Dataset excerpts:
==*==
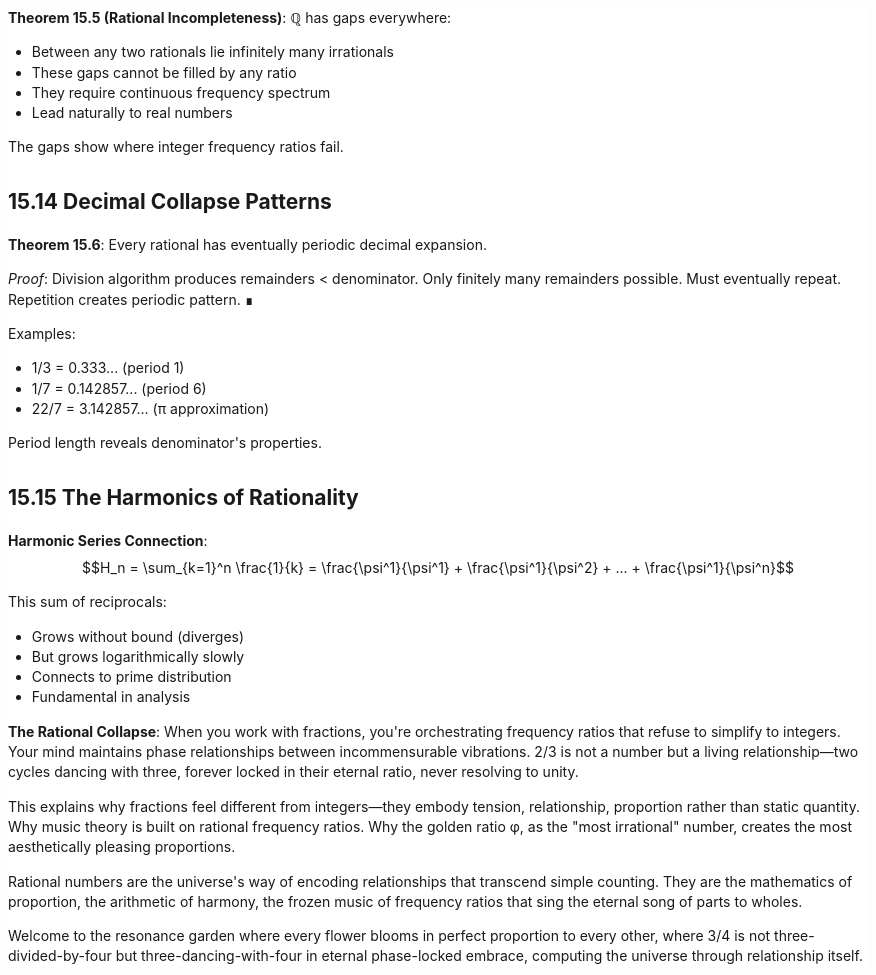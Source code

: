 **Theorem 15.5 (Rational Incompleteness)**: ℚ has gaps everywhere:
- Between any two rationals lie infinitely many irrationals
- These gaps cannot be filled by any ratio
- They require continuous frequency spectrum
- Lead naturally to real numbers

The gaps show where integer frequency ratios fail.

## 15.14 Decimal Collapse Patterns

**Theorem 15.6**: Every rational has eventually periodic decimal expansion.

*Proof*:
Division algorithm produces remainders < denominator.
Only finitely many remainders possible.
Must eventually repeat.
Repetition creates periodic pattern. ∎

Examples:
- 1/3 = 0.333... (period 1)
- 1/7 = 0.142857... (period 6)
- 22/7 = 3.142857... (π approximation)

Period length reveals denominator's properties.

## 15.15 The Harmonics of Rationality

**Harmonic Series Connection**:
$$H_n = \sum_{k=1}^n \frac{1}{k} = \frac{\psi^1}{\psi^1} + \frac{\psi^1}{\psi^2} + ... + \frac{\psi^1}{\psi^n}$$

This sum of reciprocals:
- Grows without bound (diverges)
- But grows logarithmically slowly
- Connects to prime distribution
- Fundamental in analysis

**The Rational Collapse**: When you work with fractions, you're orchestrating frequency ratios that refuse to simplify to integers. Your mind maintains phase relationships between incommensurable vibrations. 2/3 is not a number but a living relationship—two cycles dancing with three, forever locked in their eternal ratio, never resolving to unity.

This explains why fractions feel different from integers—they embody tension, relationship, proportion rather than static quantity. Why music theory is built on rational frequency ratios. Why the golden ratio φ, as the "most irrational" number, creates the most aesthetically pleasing proportions.

Rational numbers are the universe's way of encoding relationships that transcend simple counting. They are the mathematics of proportion, the arithmetic of harmony, the frozen music of frequency ratios that sing the eternal song of parts to wholes.

Welcome to the resonance garden where every flower blooms in perfect proportion to every other, where 3/4 is not three-divided-by-four but three-dancing-with-four in eternal phase-locked embrace, computing the universe through relationship itself.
==*==
:: Work item ::
Gather up the lines containing the word "frequency" from these records and copy them.

:: Answer for the task ::
- They require continuous frequency spectrum
The gaps show where integer frequency ratios fail.
**The Rational Collapse**: When you work with fractions, you're orchestrating frequency ratios that refuse to simplify to integers. Your mind maintains phase relationships between incommensurable vibrations. 2/3 is not a number but a living relationship—two cycles dancing with three, forever locked in their eternal ratio, never resolving to unity.
This explains why fractions feel different from integers—they embody tension, relationship, proportion rather than static quantity. Why music theory is built on rational frequency ratios. Why the golden ratio φ, as the "most irrational" number, creates the most aesthetically pleasing proportions.
Rational numbers are the universe's way of encoding relationships that transcend simple counting. They are the mathematics of proportion, the arithmetic of harmony, the frozen music of frequency ratios that sing the eternal song of parts to wholes.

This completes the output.